Although dismissals on the pleadings without leave to amend are disfavored, see Price v. Pinnacle Brands, Inc., 138 F.3d 602, 608 (5th Cir. 1998), the disposition here was correct. We review denial of leave to amend a complaint for abuse of discretion. Id. Although Federal Rule of Civil Procedure 15(a) establishes a bias in favor of granting motions to amend a complaint, leave is not automatic. "In deciding whether to allow amendment, a district court `may consider such factors as undue delay, bad faith or dilatory motive on the part of the movant, repeated failure to cure deficiencies by amendments previously allowed, undue prejudice to the opposing party, and futility of amendment.'" Id. (quoting Southmark Corp. v. Schulte Roth Zabel (In re Southmark Corp.), 88 F.3d 311, 314 (5th Cir. 1996)).

Clark was unduly dilatory. The court's scheduling order provided that pleadings could be freely amended without motion until December 30, 2005. Clark indicates that he informed the court on November 21, 2005, that he intended to amend his complaint, but the record shows that he failed to file an amendment. Clark implies that this failure resulted from a sudden alteration by the court of its scheduling order on December 20, 2005, whereby the court refused to accept further filings until it ruled on defendants' motions to dismiss. Clark avers that he moved to lift that restriction on case filings and to amend his complaint but that the motion was inexplicably ignored.

Clark fails to mention in his brief that he did not file his motion for leave to amend his complaint until January 21, 2006, a month after the time period for free amendments had expired, three weeks after the free-amendment period had been initially scheduled to end, and nearly six months after McBay and Lockout had filed their motion under rule 12(b)(6). Ultimately, Clark availed himself of three chances to set forth the factual allegations of his complaint: the complaint, the RICO case statement (filed pursuant to counsel's FED. R. CIV. P. 11 obligation to make a reasonable investigation of the facts underlying his complaint), and his reply to the defendants' response to the RICO case statement. Under these circumstances, it was not an abuse of discretion to deny Clark an additional opportunity to amend pursuant to a motion filed three weeks after the time for amendment specified by the scheduling order had ended.

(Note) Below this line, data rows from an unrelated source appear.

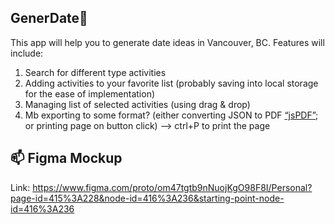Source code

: ## GenerDate🍒
This app will help you to generate date ideas in Vancouver, BC.
Features will include:
1. Search for different type activities 
2. Adding activities to your favorite list (probably saving into local storage for the ease of implementation)
3. Managing list of selected activities (using drag & drop)
4. Mb exporting to some format? (either converting JSON to PDF [“jsPDF”](http://raw.githack.com/MrRio/jsPDF/master/index.html); or printing page on button click) --> ctrl+P to print the page

## 📫 Figma Mockup
Link: https://www.figma.com/proto/om47tgtb9nNuojKgO98F8I/Personal?page-id=415%3A228&node-id=416%3A236&starting-point-node-id=416%3A236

See Herrmann Holdings Ltd. v. Lucent Techs. Inc., 302 F.3d 552, 566-67 (5th Cir. 2002) (affirming refusal to amend permit further amendment after plaintiff had amended twice). See also Price, 138 F.3d at 608 (affirming refusal to amend after plaintiff had filed complaint, RICO case statement, and reply to motion to dismiss).

Although the district court did not specifically mention that it was denying leave to amend, it is evident that the court so intended and was doing so largely for the reason that Clark had missed the deadline and had had other opportunities to correct any deficiency.

IV.

We likewise affirm the rule 12(b)(6) dismissal, which we review de novo. See Thompson v. Goetzmann, 337 F.3d 489, 494 (5th Cir. 2003). Dismissal is appropriate only where it appears beyond doubt that plaintiff would not be entitled to recover under any set of facts he could prove in support of his claim. See Conley v. Gibson, 355 U.S. 41, 45-46 (1957).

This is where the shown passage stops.